The measure, which Obama signed into law Monday, will ban candy-, fruit- and spice-flavored cigarettes and prohibit use of tobacco-product logos and brand names in sponsoring athletic and entertainment events.
The law also requires that tobacco companies fully disclose ingredients and additives, stop targeting youth with their marketing campaigns, quit using terms such as "light," "low" and "mild" to market their products, and include warning labels on packaging that dominate the front and rear panels.
Nearly a quarter of high school students in the U.S. smoke cigarettes, according to the National Institutes of Health.
And people who start smoking before the age of 21 have the hardest time quitting, the agency reports. About 30% of youth smokers will die early from a smoking-related disease.
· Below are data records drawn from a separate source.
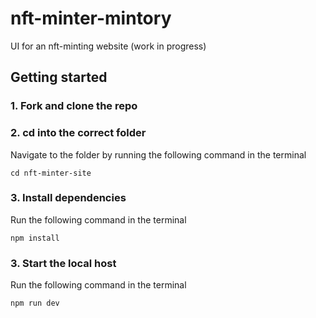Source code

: # nft-minter-mintory

UI for an nft-minting website (work in progress)

## Getting started

### 1. Fork and clone the repo

### 2. cd into the correct folder
Navigate to the folder by running the following command in the terminal

`cd nft-minter-site`

### 3. Install dependencies
Run the following command in the terminal

`npm install`

### 3. Start the local host
Run the following command in the terminal

`npm run dev`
At a bill-signing ceremony at the White House, Obama said, "I know how difficult it can be to break this habit when it's been with you for a long time."
He gave up cigarettes as part of a deal with his wife, Michelle, who wanted him to quit before he took on the rigors of a presidential campaign.
But in recent weeks, aides to the president have tacitly acknowledged that his nicotine habit isn't a thing of the past.
On Monday, White House Press Secretary Robert Gibbs said: "It's something that he continues to struggle with . . . like millions of Americans have."